PRIVACY STATEMENT

Click on the links below to jump to each section:

What does HIPAA stand for?
H
– Health
I – Insurance
P – Portability
A – And Accountability
A – Act

What is HIPAA privacy rule?
Privacy requirements were implemented on April 14, 2003. Contractors and volunteers of state agencies that
receive, create, share or store protected health information are responsible for implementing and complying with
the HIPAA privacy rules. The HIPAA Privacy Rule establishes minimum safeguards to protect confidentiality of
an individual’s health information.

The HIPAA Privacy Rule protects:

  • An individual’s health information in all forms; electronic, paper, spoken, and whether past, present or future
  • The rule protects individuals, living and dead, and or groups in both the public and private sector

What is protected health information?
“Protected Health Information,” or PHI, is information that is:

  • Linked to a specific person by name, social security number (SSN), date of birth (DOB, geographic area or other individually identifiable information)
  • Related to that person’s past, present or future physical or mental care condition; the provision of health care to that person; or the payment for the provision of health care
  • Use of any PHI identifier when combined with information regarding a person’s health, is protected under HIPAA

Who is required to comply with HIPAA?

The HIPAA Privacy Rule affects covered entities that have health information about an individual.

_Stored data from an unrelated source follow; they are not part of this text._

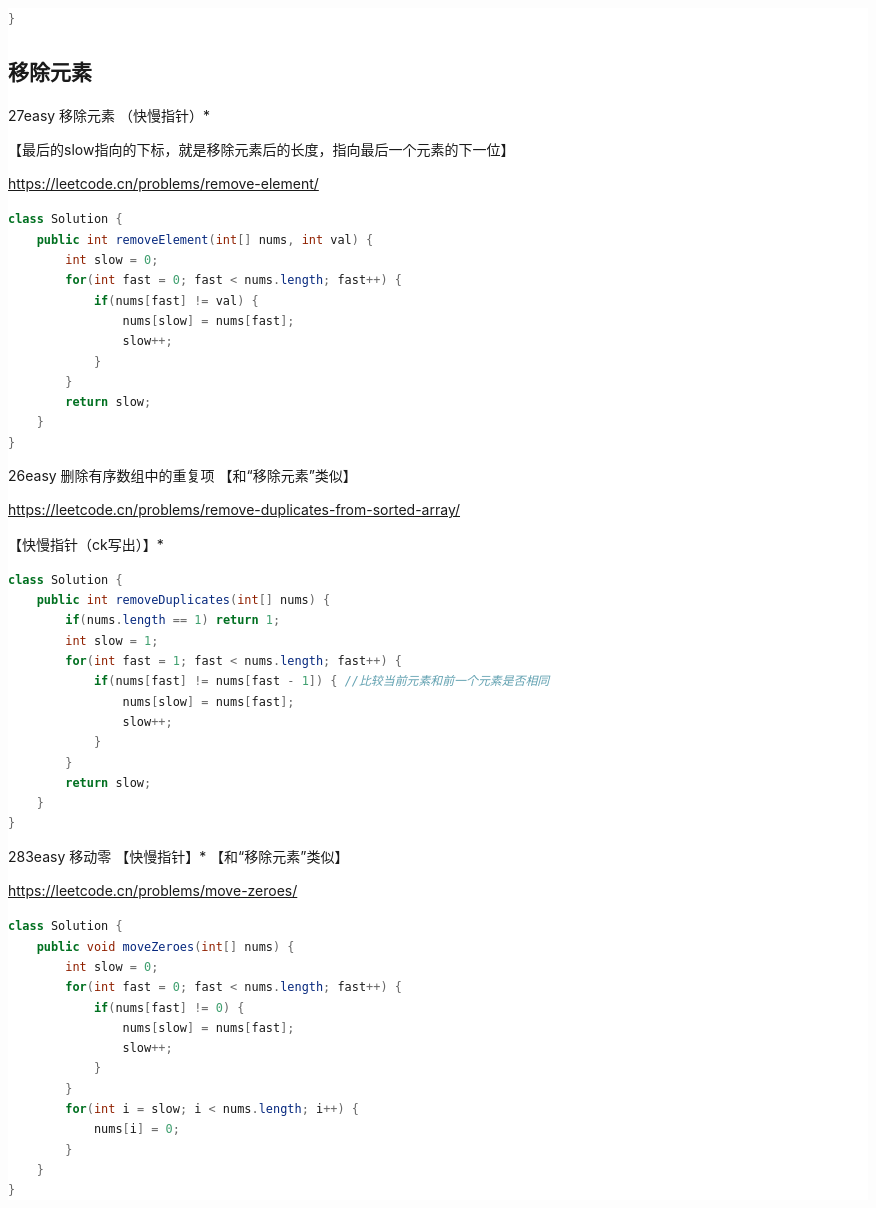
 ```java
}
```



## 移除元素

27easy 移除元素 （快慢指针）* 

【最后的slow指向的下标，就是移除元素后的长度，指向最后一个元素的下一位】

https://leetcode.cn/problems/remove-element/

```java
class Solution {
    public int removeElement(int[] nums, int val) {
        int slow = 0;
        for(int fast = 0; fast < nums.length; fast++) {
            if(nums[fast] != val) {
                nums[slow] = nums[fast];
                slow++;
            }
        }
        return slow;
    }
}
```

26easy 删除有序数组中的重复项  【和“移除元素”类似】

https://leetcode.cn/problems/remove-duplicates-from-sorted-array/

【快慢指针（ck写出）】*

```java
class Solution {
    public int removeDuplicates(int[] nums) {
        if(nums.length == 1) return 1; 
        int slow = 1;
        for(int fast = 1; fast < nums.length; fast++) {
            if(nums[fast] != nums[fast - 1]) { //比较当前元素和前一个元素是否相同
                nums[slow] = nums[fast];
                slow++;
            }
        }
        return slow;
    }
}
```

283easy 移动零 【快慢指针】* 【和“移除元素”类似】

https://leetcode.cn/problems/move-zeroes/

```java
class Solution {
    public void moveZeroes(int[] nums) {
        int slow = 0;
        for(int fast = 0; fast < nums.length; fast++) {
            if(nums[fast] != 0) {
                nums[slow] = nums[fast];
                slow++;
            }
        }
        for(int i = slow; i < nums.length; i++) {
            nums[i] = 0;
        }
    }
}
```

Covered entities include the following:

  • Health care providers such as physicians, dentists, clinics, hospitals and nursing homes
  • Health care insurance plans including private health insurance as well as government programs such as Medicaid, Medicare and The Children’s Health Insurance Program (CHIP)
  • State agencies like DADS are covered entities because they provide health care services or administer health care insurance plan

Under what conditions must you protect any of the previously mentioned pieces of information?
Whenever:

  • The information relates to the person’s physical and mental health, provision of health care or payment for health care
  • The information will identify, or could be used to identify, the subject of the information
  • The information is transmitted or maintained in any form or medium

Examples: fax, computer files, paper records.

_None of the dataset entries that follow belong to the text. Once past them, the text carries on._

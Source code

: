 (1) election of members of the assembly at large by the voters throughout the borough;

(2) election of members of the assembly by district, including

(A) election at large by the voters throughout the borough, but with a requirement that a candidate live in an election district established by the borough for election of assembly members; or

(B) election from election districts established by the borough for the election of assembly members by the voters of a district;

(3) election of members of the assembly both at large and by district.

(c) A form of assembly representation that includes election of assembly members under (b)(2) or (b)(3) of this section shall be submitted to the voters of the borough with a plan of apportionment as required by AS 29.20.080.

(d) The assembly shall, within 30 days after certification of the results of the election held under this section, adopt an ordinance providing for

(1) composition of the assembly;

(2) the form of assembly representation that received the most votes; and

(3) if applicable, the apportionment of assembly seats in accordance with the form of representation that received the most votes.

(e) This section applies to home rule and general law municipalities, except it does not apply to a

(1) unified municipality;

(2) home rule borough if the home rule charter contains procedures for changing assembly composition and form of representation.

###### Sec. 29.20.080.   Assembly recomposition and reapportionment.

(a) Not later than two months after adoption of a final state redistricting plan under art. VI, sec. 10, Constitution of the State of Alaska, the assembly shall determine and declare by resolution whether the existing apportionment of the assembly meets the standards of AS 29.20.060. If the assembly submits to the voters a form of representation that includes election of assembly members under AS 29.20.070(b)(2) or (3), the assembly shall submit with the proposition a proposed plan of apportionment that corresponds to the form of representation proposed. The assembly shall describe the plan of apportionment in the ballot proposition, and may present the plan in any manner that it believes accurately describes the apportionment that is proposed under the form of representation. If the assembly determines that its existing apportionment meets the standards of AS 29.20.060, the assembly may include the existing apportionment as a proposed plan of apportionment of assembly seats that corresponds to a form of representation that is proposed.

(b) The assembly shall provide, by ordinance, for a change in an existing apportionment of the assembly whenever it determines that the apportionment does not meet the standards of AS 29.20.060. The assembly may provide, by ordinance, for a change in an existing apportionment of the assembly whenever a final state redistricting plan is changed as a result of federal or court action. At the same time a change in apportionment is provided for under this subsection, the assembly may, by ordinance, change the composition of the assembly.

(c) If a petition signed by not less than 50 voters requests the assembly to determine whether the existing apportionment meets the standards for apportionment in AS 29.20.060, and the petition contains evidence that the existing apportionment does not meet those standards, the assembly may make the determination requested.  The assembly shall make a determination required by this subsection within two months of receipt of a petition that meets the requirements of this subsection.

Are there conditions that PHI may be released?
PHI may be disclosed to a government agency authorized by law to receive reports of:

  • Child abuse
  • Domestic violence
  • Abuse or neglect of persons who are elderly or have a disability

For reports of domestic violence, and abuse or neglect of adults, inform the individual of the reports unless you believe informing the individual would place him or her at risk of serious harm.

Are there limitations for release of PHI?
The privacy rule requires you to limit uses, requests, and disclosures of PHI to the minimum necessary to accomplish the use or disclosure.

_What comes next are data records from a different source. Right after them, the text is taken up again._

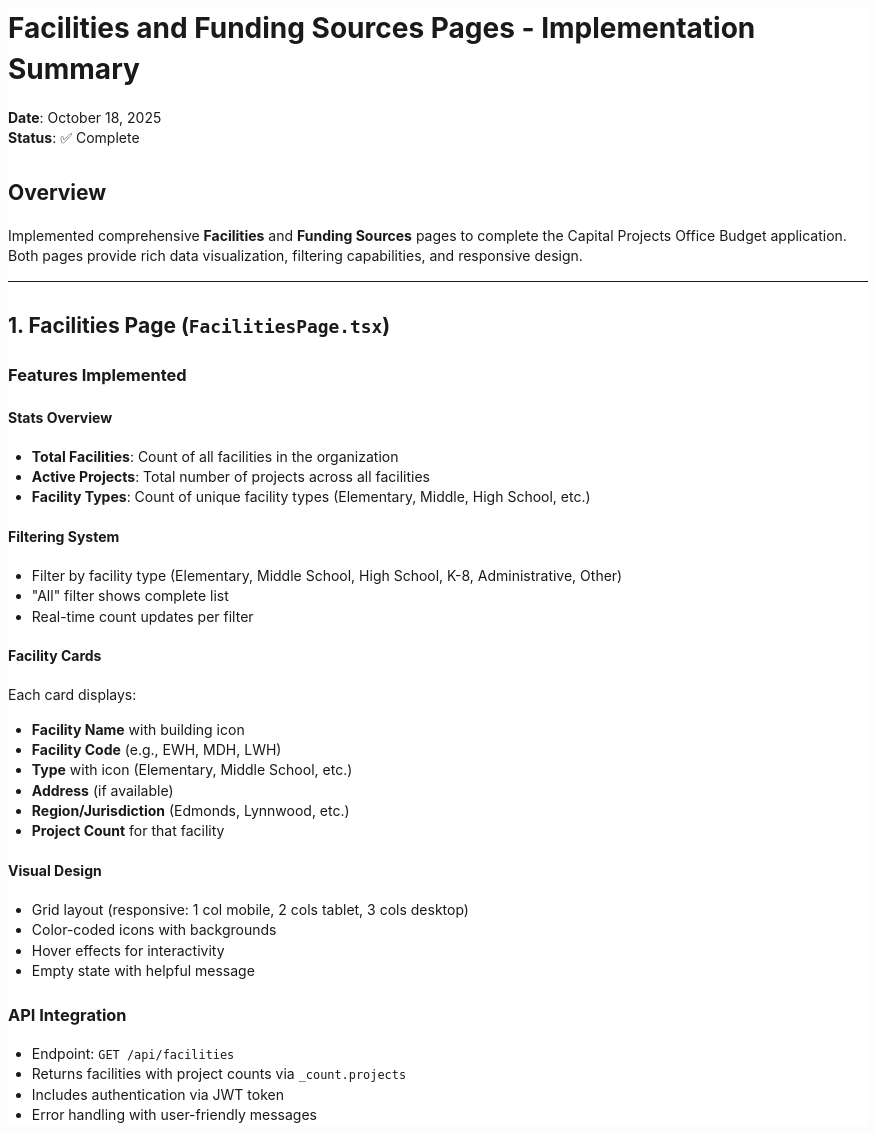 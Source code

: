 # Facilities and Funding Sources Pages - Implementation Summary

**Date**: October 18, 2025  
**Status**: ✅ Complete

## Overview

Implemented comprehensive **Facilities** and **Funding Sources** pages to complete the Capital Projects Office Budget application. Both pages provide rich data visualization, filtering capabilities, and responsive design.

---

## 1. Facilities Page (`FacilitiesPage.tsx`)

### Features Implemented

#### Stats Overview
- **Total Facilities**: Count of all facilities in the organization
- **Active Projects**: Total number of projects across all facilities
- **Facility Types**: Count of unique facility types (Elementary, Middle, High School, etc.)

#### Filtering System
- Filter by facility type (Elementary, Middle School, High School, K-8, Administrative, Other)
- "All" filter shows complete list
- Real-time count updates per filter

#### Facility Cards
Each card displays:
- **Facility Name** with building icon
- **Facility Code** (e.g., EWH, MDH, LWH)
- **Type** with icon (Elementary, Middle School, etc.)
- **Address** (if available)
- **Region/Jurisdiction** (Edmonds, Lynnwood, etc.)
- **Project Count** for that facility

#### Visual Design
- Grid layout (responsive: 1 col mobile, 2 cols tablet, 3 cols desktop)
- Color-coded icons with backgrounds
- Hover effects for interactivity
- Empty state with helpful message

### API Integration
- Endpoint: `GET /api/facilities`
- Returns facilities with project counts via `_count.projects`
- Includes authentication via JWT token
- Error handling with user-friendly messages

How to secure various types of PHI you encounter on a regular basis?
Apply reasonable safeguards when making these communications to protect the information from inappropriate use or disclosure.

PAPER: (i.e. meal delivery route sheet, letters to be delivered, surveys, etc.)

  • Only authorized personnel generate or copy confidential documents
  • Confidential documents must not be left in areas accessible by unauthorized persons. (pick-up site, cooler, auto, home, work, etc.)
  • Confidential documents must be disposed of in a confident recycling bin, shredded, or rendered unreadable (i.e. route sheet instructions must be returned to MOWO where they will be destroyed)
  • Patient medical records must not be taken home or to any non-work-related place
  • If in doubt about the confidentiality of a document, handle as if confidential

COMPUTERS: (i.e. communicating client information to MOWAM via individual email or MOWAM website email)

  • Use only password-protected devices
  • Use a unique password and do not share your password
  • Store personal computers, laptops, PDAs, in a secure location when not in use
  • Log out when leaving the above devices

TELECOMMUNICATIONS: (i.e. communicating client information to MOWO by phone or fax) Devices such as cordless phones, mobile phones, faxes, intercoms

  • When discussing information over the phone, a reasonable safeguard would be to have a conversation in a private location or if in proximity to others to lower your voice
  • When faxing protected information always use a cover sheet and a reasonable safeguard would be prior to sending the fax, notify the person to whom the fax is being transmitted and to confirm fax #

Why is this important to you as a volunteer?
You are responsible for securing PHI and keeping it private. If you don’t you may be liable!

ALWAYS REMEMBER…
All information regarding an individual’s health care is confidential. DO NOT share this information with your friends, family or neighbors. In other words, if you learned any client Protected Health Information through your volunteer assignment or other associations with Meals on Wheels and More, it is considered private.

You also must be careful about where, when, and with whom you share information required to perform your volunteer job. Share information only with persons who HAVE a legitimate need to know for treatment, payment or health care operations. Public locations such as hallways, break rooms, elevators, and parking lots, for example, are not appropriate places to share PHI.

And lastly, please sign and return all route sheets to the MOWO front desk.